(Records to use)

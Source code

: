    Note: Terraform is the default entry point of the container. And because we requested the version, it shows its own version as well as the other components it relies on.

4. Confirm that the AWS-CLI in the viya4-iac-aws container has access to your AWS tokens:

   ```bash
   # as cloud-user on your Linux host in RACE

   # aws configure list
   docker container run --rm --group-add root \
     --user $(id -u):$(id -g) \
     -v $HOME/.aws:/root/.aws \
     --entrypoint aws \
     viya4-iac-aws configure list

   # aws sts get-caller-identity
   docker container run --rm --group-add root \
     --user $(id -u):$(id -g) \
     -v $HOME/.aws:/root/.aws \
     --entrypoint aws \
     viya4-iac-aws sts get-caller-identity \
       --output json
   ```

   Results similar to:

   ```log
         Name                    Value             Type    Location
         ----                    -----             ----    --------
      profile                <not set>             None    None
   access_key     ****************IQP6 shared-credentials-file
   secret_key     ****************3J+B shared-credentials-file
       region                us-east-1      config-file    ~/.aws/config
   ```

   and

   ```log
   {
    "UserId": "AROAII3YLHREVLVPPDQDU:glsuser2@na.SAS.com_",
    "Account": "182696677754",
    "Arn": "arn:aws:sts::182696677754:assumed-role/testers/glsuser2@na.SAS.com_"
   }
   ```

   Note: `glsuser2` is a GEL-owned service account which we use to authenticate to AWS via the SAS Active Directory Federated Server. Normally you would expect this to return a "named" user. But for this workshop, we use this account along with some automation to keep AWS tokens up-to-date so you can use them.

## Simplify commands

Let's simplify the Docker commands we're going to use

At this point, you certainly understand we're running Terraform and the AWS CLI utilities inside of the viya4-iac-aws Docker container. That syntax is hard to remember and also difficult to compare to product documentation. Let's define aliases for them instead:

(End Records to use)

[Instructions for the task]: Search term "shared": return each line of the data that contains it.

[Output of the exercise]:
   access_key     ****************IQP6 shared-credentials-file
   secret_key     ****************3J+B shared-credentials-file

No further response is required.